Среди всей своей кипучей деятельности — создания ЧК, налаживания работы железнодорожного транспорта, забот об урожае, срочных выездов в Грузию для урегулирования возникших там беспорядков — Дзержинский находил время покровительствовать развитию спорта. В связи с этим позволю себе напомнить, что в 1977 году проводится 40-й чемпионат СССР по футболу.
Итак, нынешний год навсегда останется в памяти каждого из нас. У меня к тому же есть глубоко личный повод запомнить его до конца жизни. В этом году я впервые посетил штаб-квартиру советской разведки. Добирался я сюда долго. Дорога моя началась в лондонском парке, в солнечный полдень более 43 лет назад. И на этом длинном пути мне довелось побывать в штаб-квартирах целого ряда спецслужб несколько иной окраски. У меня были официальные пропуска в штаб-квартиры семи ведущих спецслужб: четырех британских — СИС, УСО, МИ-5 и Правительственной школы кодирования и шифрования; трех американских — ЦРУ, ФБР и Агентства национальной безопасности. Теперь я могу сказать, что успешно проник в восьмую по счету крупную разведывательную организацию.
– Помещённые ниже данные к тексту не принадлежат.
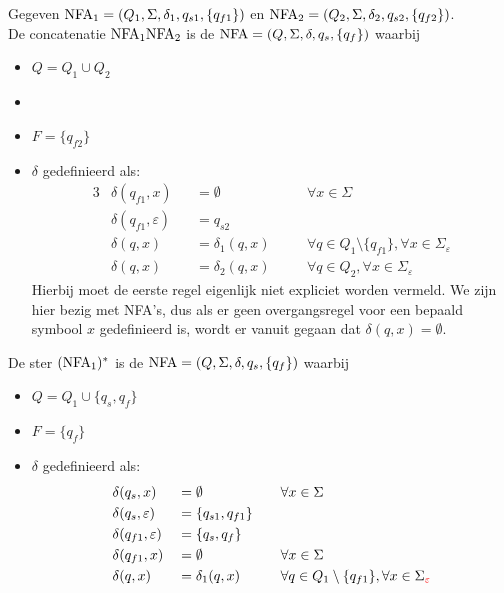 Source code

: \documentclass[../aanvullingen_cursus.tex]{subfiles}
\begin{document}
Gegeven \(\text{NFA}_1 = (Q_1,\Sigma,\delta_1,q_{s1},\{q_{f1}\})\) en \(\text{NFA}_2 = (Q_2,\Sigma,\delta_2,q_{s2},\{q_{f2}\})\). \\

De concatenatie \(\text{NFA}_1\text{NFA}_2\) is de \(\text{NFA} = (Q,\Sigma,\delta,q_s,\{q_f\})\) waarbij

\begin{itemize}
	\item \(Q = Q_1 \cup Q_2\)
	\item \rood[\( q_s=q_{s1} \)]
	\item \(F = \{q_{f2}\}\)
	\item \(\delta\) gedefinieerd als:
	\begin{alignat*}{3}
		& \delta(q_{f1}, x)           &  & = \emptyset      &  & \quad \forall x \in \Sigma                                                     \\
		& \delta(q_{f1}, \varepsilon) &  & = q_{s2}         &  &                                                                                \\
		& \delta(q, x)                &  & = \delta_1(q, x) &  & \quad \forall q \in Q_1 \setminus \{q_{f1}\}, \forall x \in \Sigma_\varepsilon \\
		& \delta(q, x)                &  & = \delta_2(q, x) &  & \quad \forall q \in Q_2, \forall x \in \Sigma_\varepsilon
	\end{alignat*}
	Hierbij moet de eerste regel eigenlijk niet expliciet worden vermeld. We zijn hier bezig met NFA's, dus als er geen overgangsregel voor een bepaald symbool \( x \) gedefinieerd is, wordt er vanuit gegaan dat \( \delta(q,x)=\emptyset \).
\end{itemize}

De ster \((\text{NFA}_1)^*\) is de \(\text{NFA} = (Q,\Sigma,\delta,q_s,\{q_f\})\) waarbij

\begin{itemize}
	\item \(Q = Q_1 \cup \{q_s,q_f\}\)
	\item \(F = \{q_{f}\}\)
	\item \(\delta\) gedefinieerd als:
	\begin{alignat*}{3}
		& \delta(q_{s}, x)            &  & = \emptyset         &  & \quad \forall x \in \Sigma                                \\
		& \delta(q_{s}, \varepsilon)  &  & = \{q_{s1},q_{f1}\} &  &                                                           \\
		& \delta(q_{f1}, \varepsilon) &  & = \{q_{s},q_{f}\}   &  &                                                           \\
		& \delta(q_{f1}, x)            &  & = \emptyset    &  & \quad \forall x \in \Sigma \\
		& \delta(q, x)                &  & = \delta_1(q, x)    &  & \quad \forall q \in Q_1 \setminus \{q_{f1}\}, \forall x \in \Sigma_{\rood[\varepsilon]}
	\end{alignat*}
\end{itemize}
\end{document}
Излишне говорить, что здесь я испытываю совершенно иные чувства. Там я находился в окружении волков; а здесь я знаю, что вокруг меня друзья, коллеги и соратники.
Вы все, друзья, являетесь высококвалифицированными офицерами разведки. Более того, вы владеете такими методами ведения разведывательной и контрразведывательной работы, о каких в период моей активной деятельности мы и не слышали. Поэтому, с вашего позволения, я не буду подробно останавливаться на технической стороне современной разведработы. Я бы предпочел сосредоточить внимание на личных аспектах моей профессиональной карьеры и, отталкиваясь от них, попытаться предложить некоторые идеи.
Скажу несколько слов о том, что мною двигало.
Осенью 1929 года, когда мне было 17 лет, я поступил в Кембриджский университет. Было это всего за несколько недель до краха на Уолл-стрит, ознаменовавшего начало наиболее серьезного и всеобщего кризиса капитализма.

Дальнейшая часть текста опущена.